SDS is still maturing to fulfill all needs and there are many, different options to choose from. It is becoming increasingly difficult to differentiate products based on features alone. Key decision points are including financials, post-sales support, and integration with ecosystem (e.g. public cloud).
Three Rules to Software-Defined Storage You Should Follow in 2017
No matter the technology, storage should, first and foremost, support the business strategy and tactical needs of the organization. In the new era of storage we are all looking for storage to deliver efficiency, agility, cost, scalability and predictability. But as you choose your SDS solution and strategy for 2017, here are three rules you should follow to ensure success.
1. Make sure your Software-Defined Storage can Integrate with the Cloud
Even if you are not using cloud services today, buy insurance for the future. By 2020, 68 percent of the cloud workloads will be in public cloud data centers, and a corporate “no-cloud” policy will be as rare as a “no-internet” policy is today.
Amazon’s S3 interface is becoming the de facto protocol for communication. So make sure your SDS solution can support this to seamlessly integrate with cloud protocols.
2. You Need to Look at Storage Management
Understand how your SDS is managed alongside all your legacy storage. You want to have a clear view of what capacity and performance is being used – where are you over provisioned?

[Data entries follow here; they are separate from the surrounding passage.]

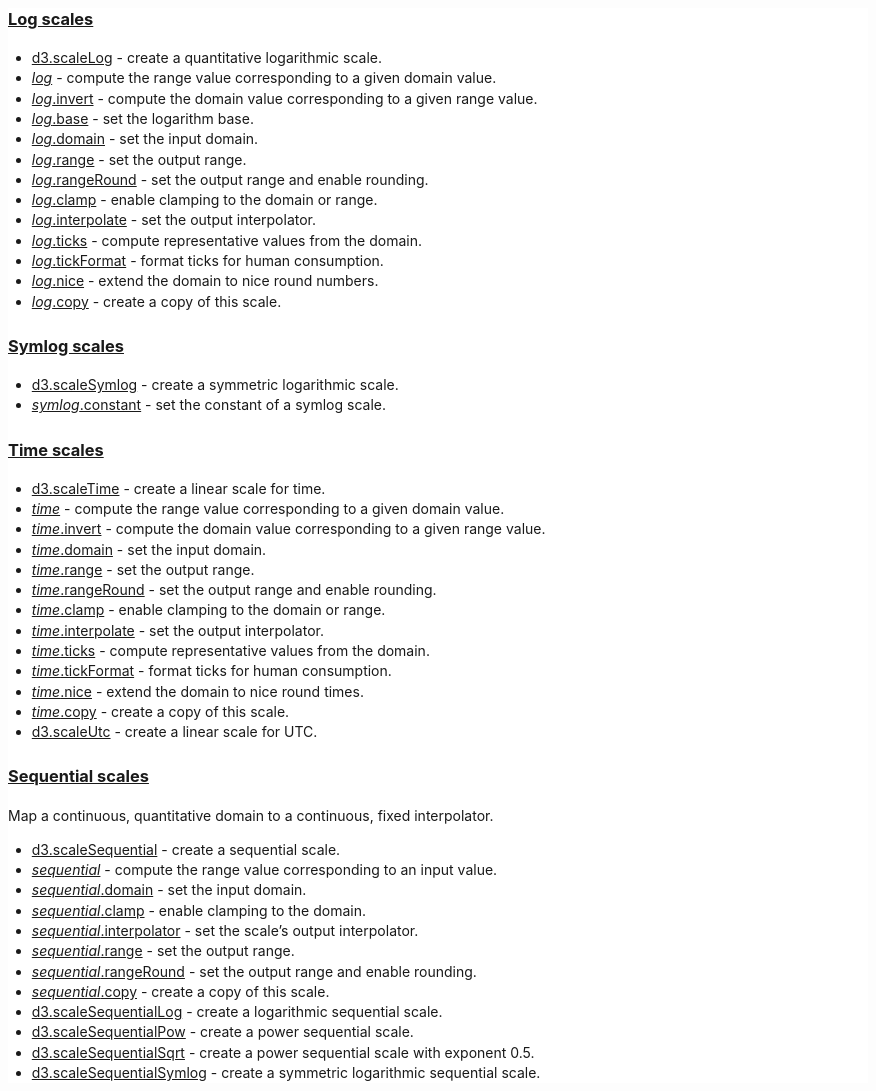### [Log scales](./d3-scale/log.md)

* [d3.scaleLog](./d3-scale/log.md#scaleLog) - create a quantitative logarithmic scale.
* [*log*](./d3-scale/log.md#_log) - compute the range value corresponding to a given domain value.
* [*log*.invert](./d3-scale/log.md#log_invert) - compute the domain value corresponding to a given range value.
* [*log*.base](./d3-scale/log.md#log_base) - set the logarithm base.
* [*log*.domain](./d3-scale/log.md#log_domain) - set the input domain.
* [*log*.range](./d3-scale/log.md#log_range) - set the output range.
* [*log*.rangeRound](./d3-scale/log.md#log_rangeRound) - set the output range and enable rounding.
* [*log*.clamp](./d3-scale/log.md#log_clamp) - enable clamping to the domain or range.
* [*log*.interpolate](./d3-scale/log.md#log_interpolate) - set the output interpolator.
* [*log*.ticks](./d3-scale/log.md#log_ticks) - compute representative values from the domain.
* [*log*.tickFormat](./d3-scale/log.md#log_tickFormat) - format ticks for human consumption.
* [*log*.nice](./d3-scale/log.md#log_nice) - extend the domain to nice round numbers.
* [*log*.copy](./d3-scale/log.md#log_copy) - create a copy of this scale.

### [Symlog scales](./d3-scale/symlog.md)

* [d3.scaleSymlog](./d3-scale/symlog.md#scaleSymlog) - create a symmetric logarithmic scale.
* [*symlog*.constant](./d3-scale/symlog.md#symlog_constant) - set the constant of a symlog scale.

### [Time scales](./d3-scale/time.md)

* [d3.scaleTime](./d3-scale/time.md#scaleTime) - create a linear scale for time.
* [*time*](./d3-scale/time.md#_time) - compute the range value corresponding to a given domain value.
* [*time*.invert](./d3-scale/time.md#time_invert) - compute the domain value corresponding to a given range value.
* [*time*.domain](./d3-scale/time.md#time_domain) - set the input domain.
* [*time*.range](./d3-scale/time.md#time_range) - set the output range.
* [*time*.rangeRound](./d3-scale/time.md#time_rangeRound) - set the output range and enable rounding.
* [*time*.clamp](./d3-scale/time.md#time_clamp) - enable clamping to the domain or range.
* [*time*.interpolate](./d3-scale/time.md#time_interpolate) - set the output interpolator.
* [*time*.ticks](./d3-scale/time.md#time_ticks) - compute representative values from the domain.
* [*time*.tickFormat](./d3-scale/time.md#time_tickFormat) - format ticks for human consumption.
* [*time*.nice](./d3-scale/time.md#time_nice) - extend the domain to nice round times.
* [*time*.copy](./d3-scale/time.md#time_copy) - create a copy of this scale.
* [d3.scaleUtc](./d3-scale/time.md#scaleUtc) - create a linear scale for UTC.

### [Sequential scales](./d3-scale/sequential.md)

Map a continuous, quantitative domain to a continuous, fixed interpolator.

* [d3.scaleSequential](./d3-scale/sequential.md#scaleSequential) - create a sequential scale.
* [*sequential*](./d3-scale/sequential.md#_sequential) - compute the range value corresponding to an input value.
* [*sequential*.domain](./d3-scale/sequential.md#sequential_domain) - set the input domain.
* [*sequential*.clamp](./d3-scale/sequential.md#sequential_clamp) - enable clamping to the domain.
* [*sequential*.interpolator](./d3-scale/sequential.md#sequential_interpolator) - set the scale’s output interpolator.
* [*sequential*.range](./d3-scale/sequential.md#sequential_range) - set the output range.
* [*sequential*.rangeRound](./d3-scale/sequential.md#sequential_rangeRound) - set the output range and enable rounding.
* [*sequential*.copy](./d3-scale/sequential.md#sequential_copy) -  create a copy of this scale.
* [d3.scaleSequentialLog](./d3-scale/sequential.md#scaleSequentialLog) - create a logarithmic sequential scale.
* [d3.scaleSequentialPow](./d3-scale/sequential.md#scaleSequentialPow) - create a power sequential scale.
* [d3.scaleSequentialSqrt](./d3-scale/sequential.md#scaleSequentialSqrt) - create a power sequential scale with exponent 0.5.
* [d3.scaleSequentialSymlog](./d3-scale/sequential.md#scaleSequentialSymlog) - create a symmetric logarithmic sequential scale.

Where do you need more performance?
A survey of current Gartner clients as shared at one of the keynotes explains why the management part of SDS will become so critical[4]: Current IT Models Are Not Working
- 75% of business critical storage is not well managed
- Less than 35% of companies have an updated Business Impact Analysis
- Less than 25% have a service catalog portfolio
- 80-85% Have no IT financial system of record
To make best investment, storage management is coming to high visibility in 2017.
3. Understand Your Range of Choice
SDS brings forth the end of the monolithic era. You now have the ability to deploy solutions customized to your exact needs. You can build a hybrid of anything and everything – tier I and tier II in a single enclosure, mixed type of disks and media (HDD and flash, SATA and SAS, etc). Whether it’s taking advantage of high density disks and getting 720TB of capacity in a 4U chassis or, choosing a high-density flash platform like InfiniFlashTM the options are expanding. You can also expect high performance flash platforms to deliver unprecedented performance (did anyone say 18 million IOPS?), so you can literally tune up or down the type of storage you want.
The Bottom Line
The bottom line is that we are moving into a hybrid world with hybrid tiers, hybrid clouds, and hybrid solutions that take advantage of these new models. With the onslaught of data, growing performance demands and need for unprecedented cost efficiencies comes an essential requirement to understand your storage usage and how you manage both legacy and new systems on premise and/or in the cloud. The good news is that you have a broader choice than ever to construct varying performance and capacity capabilities to meet your exact workloads and ensure flexibility as your infrastructure evolves to meet new demands.